Hypothetically: if a higher resolution scanning technique would be developed

If a higher resolution scanning technique would be developed, and new pictures with a higher voxel resolution are used, would the currently trained neural network still work? Or would it have to be re-trained?

It’s not even hypothetical anymore.  The eyewire dataset has been around for several years, and it was made using older techniques.  We have a new dataset that we are working on producing in the lab using newer hardware and newer staining techniques, and we are working on training the networks for this dataset.


The primary difference which causes problems with the new data set is that it uses a staining technique which shows the organelles inside the neurons.  Just more stuff that you need to recognize as not being cell walls.  The second biggest factor is that the new data is highly anisotropic, that is to say, the resolution is much higher in 2 of the dimensions than the third.  This makes the old 3d techniques which worked on mostly isotropic data much less effective.

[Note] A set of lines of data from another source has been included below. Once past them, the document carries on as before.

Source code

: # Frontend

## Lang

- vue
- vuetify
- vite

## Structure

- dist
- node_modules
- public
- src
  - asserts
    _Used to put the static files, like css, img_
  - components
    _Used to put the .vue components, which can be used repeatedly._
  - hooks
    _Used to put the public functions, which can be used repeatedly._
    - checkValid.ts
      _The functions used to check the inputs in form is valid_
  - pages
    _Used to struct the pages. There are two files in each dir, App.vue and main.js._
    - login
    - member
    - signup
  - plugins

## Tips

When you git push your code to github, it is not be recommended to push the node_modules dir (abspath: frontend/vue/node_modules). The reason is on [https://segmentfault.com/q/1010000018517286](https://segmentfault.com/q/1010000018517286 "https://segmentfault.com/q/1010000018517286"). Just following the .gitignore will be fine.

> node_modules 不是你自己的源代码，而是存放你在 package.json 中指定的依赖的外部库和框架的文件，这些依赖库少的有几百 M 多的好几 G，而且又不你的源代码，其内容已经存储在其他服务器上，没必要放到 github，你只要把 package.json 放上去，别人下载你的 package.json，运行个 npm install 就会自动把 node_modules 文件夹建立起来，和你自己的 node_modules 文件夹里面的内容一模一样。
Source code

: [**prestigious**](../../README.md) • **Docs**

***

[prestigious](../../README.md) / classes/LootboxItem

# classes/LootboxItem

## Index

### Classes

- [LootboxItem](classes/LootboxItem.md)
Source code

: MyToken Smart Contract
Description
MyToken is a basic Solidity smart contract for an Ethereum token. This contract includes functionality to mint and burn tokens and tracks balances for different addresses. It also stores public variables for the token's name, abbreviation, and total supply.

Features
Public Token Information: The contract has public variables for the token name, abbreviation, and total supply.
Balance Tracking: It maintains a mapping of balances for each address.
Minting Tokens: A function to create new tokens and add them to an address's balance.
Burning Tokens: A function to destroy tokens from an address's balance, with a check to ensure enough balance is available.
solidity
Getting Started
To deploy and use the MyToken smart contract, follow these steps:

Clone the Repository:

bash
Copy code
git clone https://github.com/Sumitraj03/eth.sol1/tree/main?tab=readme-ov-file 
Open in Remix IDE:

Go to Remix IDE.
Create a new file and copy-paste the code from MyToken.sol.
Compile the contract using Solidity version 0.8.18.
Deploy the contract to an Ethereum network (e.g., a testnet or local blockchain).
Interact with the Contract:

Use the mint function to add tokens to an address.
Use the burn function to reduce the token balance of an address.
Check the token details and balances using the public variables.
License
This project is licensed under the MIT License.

It’s not that the old networks don’t work at all, they just don’t work as well as we’d like.  That combined with the fact that higher resolution data makes things of the same size take up more pixels, and any mistakes that the network makes are magnified.  In order to be able to work with the new data set, efficiently, we are trying to improve the machine learning techniques that we use.

Which machine learning techniques are you guys using?

It’s mostly convolutional neural networks, but we are always looking for new ideas and ways that give us better results.